** Opening Raw data block **

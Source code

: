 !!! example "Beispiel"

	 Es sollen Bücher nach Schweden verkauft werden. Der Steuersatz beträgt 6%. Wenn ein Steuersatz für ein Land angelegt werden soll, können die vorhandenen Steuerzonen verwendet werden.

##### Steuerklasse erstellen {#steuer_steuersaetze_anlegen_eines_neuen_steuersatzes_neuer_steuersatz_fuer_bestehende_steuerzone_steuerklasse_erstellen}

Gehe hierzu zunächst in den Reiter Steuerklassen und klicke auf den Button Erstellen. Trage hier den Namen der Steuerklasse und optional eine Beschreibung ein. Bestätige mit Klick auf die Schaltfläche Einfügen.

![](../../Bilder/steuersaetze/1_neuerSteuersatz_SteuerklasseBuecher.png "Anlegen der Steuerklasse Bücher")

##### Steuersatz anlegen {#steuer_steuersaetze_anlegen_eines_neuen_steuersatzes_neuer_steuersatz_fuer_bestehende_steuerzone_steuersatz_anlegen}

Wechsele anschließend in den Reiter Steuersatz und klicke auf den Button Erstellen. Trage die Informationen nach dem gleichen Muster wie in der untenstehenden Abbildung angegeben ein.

** Closing Raw data block **
** Opening Raw data block **

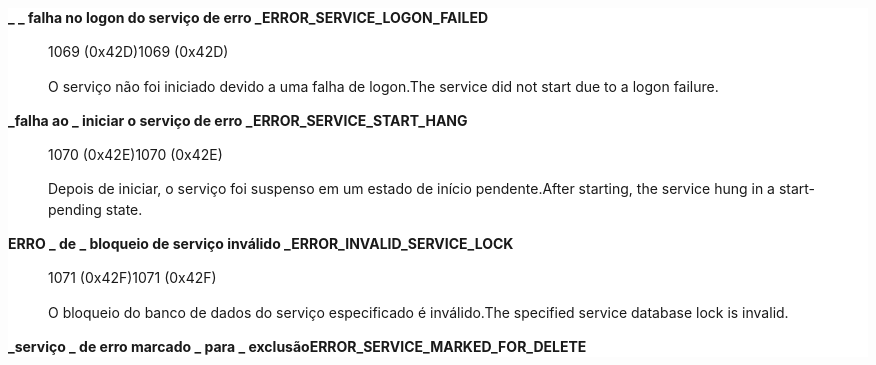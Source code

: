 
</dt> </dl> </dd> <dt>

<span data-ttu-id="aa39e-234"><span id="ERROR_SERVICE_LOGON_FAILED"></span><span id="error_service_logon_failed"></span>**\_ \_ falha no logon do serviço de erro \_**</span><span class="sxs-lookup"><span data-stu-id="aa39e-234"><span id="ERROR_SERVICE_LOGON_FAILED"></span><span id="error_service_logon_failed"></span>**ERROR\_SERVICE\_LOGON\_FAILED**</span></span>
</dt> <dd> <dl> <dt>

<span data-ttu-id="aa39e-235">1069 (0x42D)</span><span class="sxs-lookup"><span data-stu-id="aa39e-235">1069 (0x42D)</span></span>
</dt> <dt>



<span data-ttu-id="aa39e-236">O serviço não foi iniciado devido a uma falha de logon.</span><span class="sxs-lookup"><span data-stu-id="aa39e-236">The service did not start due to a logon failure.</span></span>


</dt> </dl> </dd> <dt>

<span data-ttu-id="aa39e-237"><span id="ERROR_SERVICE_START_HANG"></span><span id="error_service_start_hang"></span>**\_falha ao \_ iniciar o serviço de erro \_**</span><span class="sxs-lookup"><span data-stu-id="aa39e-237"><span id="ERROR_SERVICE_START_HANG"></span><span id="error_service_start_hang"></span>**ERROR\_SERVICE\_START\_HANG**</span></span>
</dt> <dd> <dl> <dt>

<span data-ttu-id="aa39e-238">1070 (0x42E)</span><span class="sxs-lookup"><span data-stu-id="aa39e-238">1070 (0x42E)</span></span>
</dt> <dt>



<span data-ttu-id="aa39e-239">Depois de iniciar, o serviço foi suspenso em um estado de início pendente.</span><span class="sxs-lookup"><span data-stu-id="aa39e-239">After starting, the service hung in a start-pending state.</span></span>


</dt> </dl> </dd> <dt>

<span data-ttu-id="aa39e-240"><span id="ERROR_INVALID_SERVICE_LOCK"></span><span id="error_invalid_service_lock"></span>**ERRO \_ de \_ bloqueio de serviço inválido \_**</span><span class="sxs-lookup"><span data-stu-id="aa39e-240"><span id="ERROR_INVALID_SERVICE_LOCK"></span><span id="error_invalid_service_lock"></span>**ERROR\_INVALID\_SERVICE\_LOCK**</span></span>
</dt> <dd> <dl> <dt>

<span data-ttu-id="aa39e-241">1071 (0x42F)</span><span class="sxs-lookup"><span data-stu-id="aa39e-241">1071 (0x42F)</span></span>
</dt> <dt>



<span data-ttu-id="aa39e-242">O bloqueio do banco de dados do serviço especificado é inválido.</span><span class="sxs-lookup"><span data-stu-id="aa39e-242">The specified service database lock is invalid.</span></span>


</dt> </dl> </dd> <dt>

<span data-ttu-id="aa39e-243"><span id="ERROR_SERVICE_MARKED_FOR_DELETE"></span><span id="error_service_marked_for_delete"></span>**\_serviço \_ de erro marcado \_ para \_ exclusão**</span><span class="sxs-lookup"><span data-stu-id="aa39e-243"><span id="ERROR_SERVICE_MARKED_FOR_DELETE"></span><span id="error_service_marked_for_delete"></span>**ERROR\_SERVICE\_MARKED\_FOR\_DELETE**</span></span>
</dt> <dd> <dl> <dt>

** Closing Raw data block **
** Opening Raw data block **

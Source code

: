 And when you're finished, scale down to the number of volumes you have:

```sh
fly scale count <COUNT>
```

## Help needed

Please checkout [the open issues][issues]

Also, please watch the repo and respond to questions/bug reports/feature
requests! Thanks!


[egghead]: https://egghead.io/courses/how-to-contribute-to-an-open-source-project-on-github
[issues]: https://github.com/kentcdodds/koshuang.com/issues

** Closing Raw data block **

Show every line in the entries above that contains the string "klicke".

§ **Written answer**:
Gehe hierzu zunächst in den Reiter Steuerklassen und klicke auf den Button Erstellen. Trage hier den Namen der Steuerklasse und optional eine Beschreibung ein. Bestätige mit Klick auf die Schaltfläche Einfügen.
Wechsele anschließend in den Reiter Steuersatz und klicke auf den Button Erstellen. Trage die Informationen nach dem gleichen Muster wie in der untenstehenden Abbildung angegeben ein.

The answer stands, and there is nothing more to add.